# [Brief]
Return, from the lines below, each one that includes the word "ScrollBar".

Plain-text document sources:
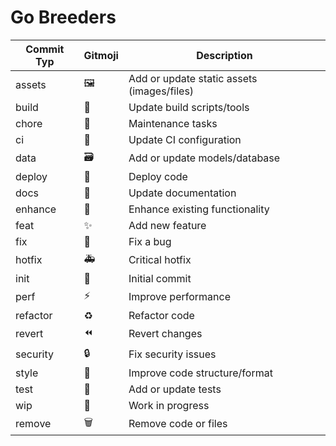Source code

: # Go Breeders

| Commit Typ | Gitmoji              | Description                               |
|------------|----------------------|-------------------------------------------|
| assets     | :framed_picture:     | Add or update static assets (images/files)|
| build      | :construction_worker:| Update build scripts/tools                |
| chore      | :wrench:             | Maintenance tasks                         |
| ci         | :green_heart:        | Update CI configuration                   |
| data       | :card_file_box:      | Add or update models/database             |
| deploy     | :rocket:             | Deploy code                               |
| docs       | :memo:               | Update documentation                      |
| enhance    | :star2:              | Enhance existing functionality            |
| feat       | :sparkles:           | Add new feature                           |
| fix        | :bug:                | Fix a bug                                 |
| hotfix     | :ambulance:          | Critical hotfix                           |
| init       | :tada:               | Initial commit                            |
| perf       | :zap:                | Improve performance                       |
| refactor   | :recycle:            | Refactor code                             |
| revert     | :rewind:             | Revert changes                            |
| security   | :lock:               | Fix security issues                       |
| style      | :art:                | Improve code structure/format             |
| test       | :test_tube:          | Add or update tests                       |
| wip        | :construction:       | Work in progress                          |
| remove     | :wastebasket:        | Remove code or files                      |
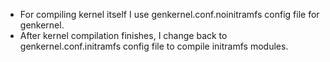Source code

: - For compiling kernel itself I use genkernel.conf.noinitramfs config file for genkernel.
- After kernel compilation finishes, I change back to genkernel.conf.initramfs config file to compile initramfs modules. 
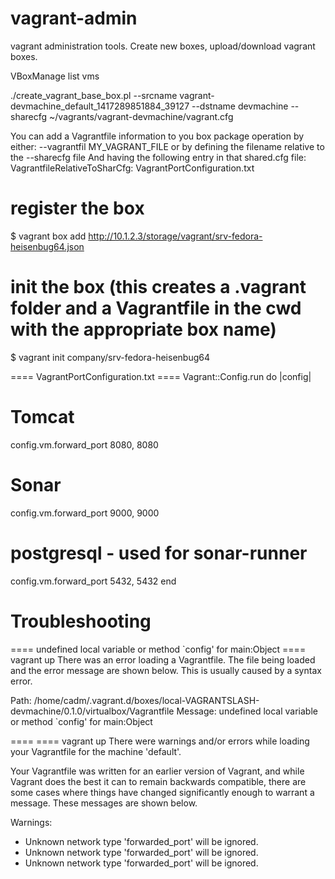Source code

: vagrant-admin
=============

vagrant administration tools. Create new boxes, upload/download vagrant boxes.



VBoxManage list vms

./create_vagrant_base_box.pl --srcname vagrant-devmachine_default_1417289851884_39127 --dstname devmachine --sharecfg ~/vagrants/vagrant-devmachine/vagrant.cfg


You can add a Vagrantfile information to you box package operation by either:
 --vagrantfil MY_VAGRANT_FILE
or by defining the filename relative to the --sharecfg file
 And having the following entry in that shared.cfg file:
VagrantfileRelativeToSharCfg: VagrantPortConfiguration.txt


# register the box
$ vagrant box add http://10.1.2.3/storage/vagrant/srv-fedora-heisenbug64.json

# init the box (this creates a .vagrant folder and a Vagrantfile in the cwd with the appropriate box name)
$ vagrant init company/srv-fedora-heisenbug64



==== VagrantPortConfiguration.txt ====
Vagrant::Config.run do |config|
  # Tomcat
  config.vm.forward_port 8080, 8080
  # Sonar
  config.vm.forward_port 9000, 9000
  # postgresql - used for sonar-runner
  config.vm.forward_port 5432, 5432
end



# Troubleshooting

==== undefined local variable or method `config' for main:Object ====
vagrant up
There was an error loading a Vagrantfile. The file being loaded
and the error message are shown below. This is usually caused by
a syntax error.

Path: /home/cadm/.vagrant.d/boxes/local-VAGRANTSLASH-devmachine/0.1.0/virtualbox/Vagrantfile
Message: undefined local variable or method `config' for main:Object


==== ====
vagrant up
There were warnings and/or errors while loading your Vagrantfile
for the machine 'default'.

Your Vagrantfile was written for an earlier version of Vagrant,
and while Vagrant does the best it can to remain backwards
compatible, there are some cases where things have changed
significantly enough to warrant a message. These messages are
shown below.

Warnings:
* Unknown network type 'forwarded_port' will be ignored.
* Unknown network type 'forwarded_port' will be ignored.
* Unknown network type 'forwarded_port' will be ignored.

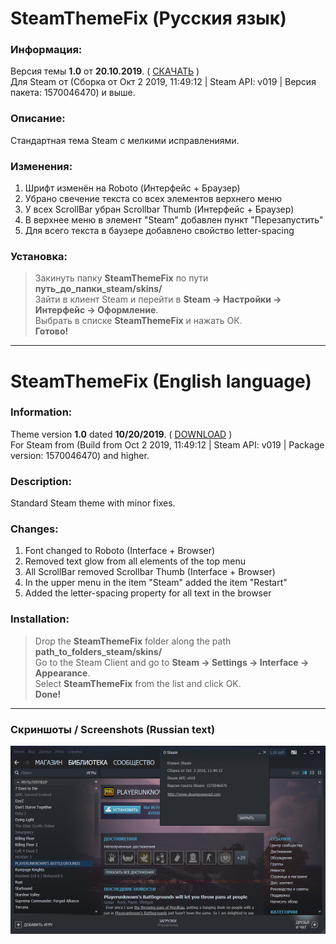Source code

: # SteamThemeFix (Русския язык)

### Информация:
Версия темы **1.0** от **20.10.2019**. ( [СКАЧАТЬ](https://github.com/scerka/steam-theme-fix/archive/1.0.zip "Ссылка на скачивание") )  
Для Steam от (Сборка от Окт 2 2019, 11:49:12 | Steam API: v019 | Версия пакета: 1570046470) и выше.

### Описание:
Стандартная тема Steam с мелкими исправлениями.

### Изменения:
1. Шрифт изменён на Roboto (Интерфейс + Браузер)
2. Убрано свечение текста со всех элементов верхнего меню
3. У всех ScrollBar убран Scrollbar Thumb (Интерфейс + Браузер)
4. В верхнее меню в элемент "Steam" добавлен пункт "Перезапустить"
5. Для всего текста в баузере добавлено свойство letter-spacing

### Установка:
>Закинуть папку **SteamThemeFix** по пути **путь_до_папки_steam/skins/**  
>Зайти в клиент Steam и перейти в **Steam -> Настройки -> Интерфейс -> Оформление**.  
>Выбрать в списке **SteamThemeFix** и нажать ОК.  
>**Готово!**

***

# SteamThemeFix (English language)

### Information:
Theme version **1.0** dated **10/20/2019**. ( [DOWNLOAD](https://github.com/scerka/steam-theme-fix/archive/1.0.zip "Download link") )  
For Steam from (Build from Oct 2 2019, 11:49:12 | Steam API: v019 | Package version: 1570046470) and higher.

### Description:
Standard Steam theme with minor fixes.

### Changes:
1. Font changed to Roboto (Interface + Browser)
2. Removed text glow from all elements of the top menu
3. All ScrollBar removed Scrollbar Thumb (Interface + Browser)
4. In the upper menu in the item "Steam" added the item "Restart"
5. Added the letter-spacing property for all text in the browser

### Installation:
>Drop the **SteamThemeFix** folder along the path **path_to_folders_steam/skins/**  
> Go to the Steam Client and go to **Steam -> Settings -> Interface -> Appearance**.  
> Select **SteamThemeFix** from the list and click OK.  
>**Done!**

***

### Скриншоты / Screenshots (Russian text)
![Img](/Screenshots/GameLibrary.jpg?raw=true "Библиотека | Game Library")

# [Solution for this task]
3. У всех ScrollBar убран Scrollbar Thumb (Интерфейс + Браузер)
3. All ScrollBar removed Scrollbar Thumb (Interface + Browser)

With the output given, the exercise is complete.